In this post I am going to briefly explain what they are and some ways in which you can start working with them.

What is a Jupyter Notebook?

An open-source web-based interactive computational environment
that enables users to create and share documents that contain live code,
equations, visualisations, images, video, interactive widgets and narrative text.

The Jupyter Notebook comprises of three components:

The notebook web application: An interactive web application for writing and running code interactively and authoring notebook documents.
Kernels: Separate processes started by the notebook web application that runs users’ code in a given language and returns output back to the notebook web application.
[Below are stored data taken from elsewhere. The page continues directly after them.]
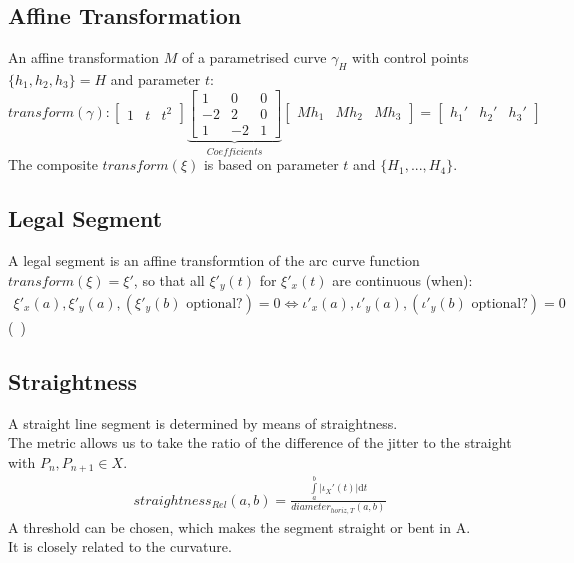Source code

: \documentclass{report}
\begin{document}
\subsection{Affine Transformation}
An affine transformation $M$ of a parametrised curve $\gamma_{H}$ with control points $\{h_{1},h_{2},h_{3}\} = H$ and parameter $t$:
\begin{equation}
transform(\gamma):
\begin{bmatrix}
1 & t & t^2
\end{bmatrix}
\underbrace{\begin{bmatrix}
1 & 0 & 0\\
-2 & 2 & 0\\
1 & -2 &1
\end{bmatrix}}_{Coefficients}
\begin{bmatrix}
Mh_{1} & Mh_{2} & Mh_{3}
\end{bmatrix}
=
\begin{bmatrix}
h_{1}' & h_{2}' & h_{3}'
\end{bmatrix}
\end{equation}
The composite $transform(\xi)$ is based on parameter $t$ and $\{H_{1}, ... ,H_{4}\}$.

\subsection{Legal Segment}
A legal segment is an affine transformtion of the arc curve function $transform(\xi) = \xi'$, so that all $\xi'_{y}(t)$ for $\xi'_{x}(t)$ are continuous (when):
\begin{align}
\xi'_{x}(a),\xi'_{y}(a), (\xi'_{y}(b)\text{ optional?}) = 0 \Leftrightarrow \iota'_{x}(a),\iota'_{y}(a), (\iota'_{y}(b)\text{ optional?}) = 0
\end{align}
(~\cite[\nopp Riemann Integrable?]{Widon})

\subsection{Straightness}
A straight line segment is determined by means of straightness.\\
The metric allows us to take the ratio of the difference of the jitter to the straight with $P_{n},P_{n+1} \in X$. \\
\begin{align}
straightness_{Rel}(a,b)=\frac{\int \limits _{a}^{b} \lvert \iota_{X}'(t) \rvert \mathrm{d}t}{diameter_{horiz,T}(a,b)}
\end{align}
A threshold can be chosen, which makes the segment straight or bent in A.\\
It is closely related to the curvature.
\end{document}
The kernel also handles things like computations for interactive widgets, tab completion and introspection.
Notebook documents: Self-contained documents that contain a representation of all content visible in the notebook web application, including inputs and outputs of the computations, narrative text, equations, images, and rich media representations of objects. Each notebook document has its own kernel.

Notebook web application

The notebook web application enables users to:

Edit code in the browser, with automatic syntax highlighting, indentation, and tab completion/introspection.
Run code from the browser, with the results of computations attached to the code which generated them.
See the results of computations with rich media representations, such as HTML, LaTeX, PNG, SVG, PDF, etc.
Create and use interactive JavaScript widgets, which bind interactive user interface controls and visualizations to reactive kernel side computations.
Author narrative text using the Markdown markup language.
Include mathematical equations using LaTeX syntax in Markdown

Kernels

Jupyter Notebooks are language agnostic and support execution environments (aka kernels) across many different programming languages which include Python, Julia, R.

For each notebook document that a user opens, the web application starts a kernel that runs the code for that notebook. Each kernel is capable of running code in a single programming language only.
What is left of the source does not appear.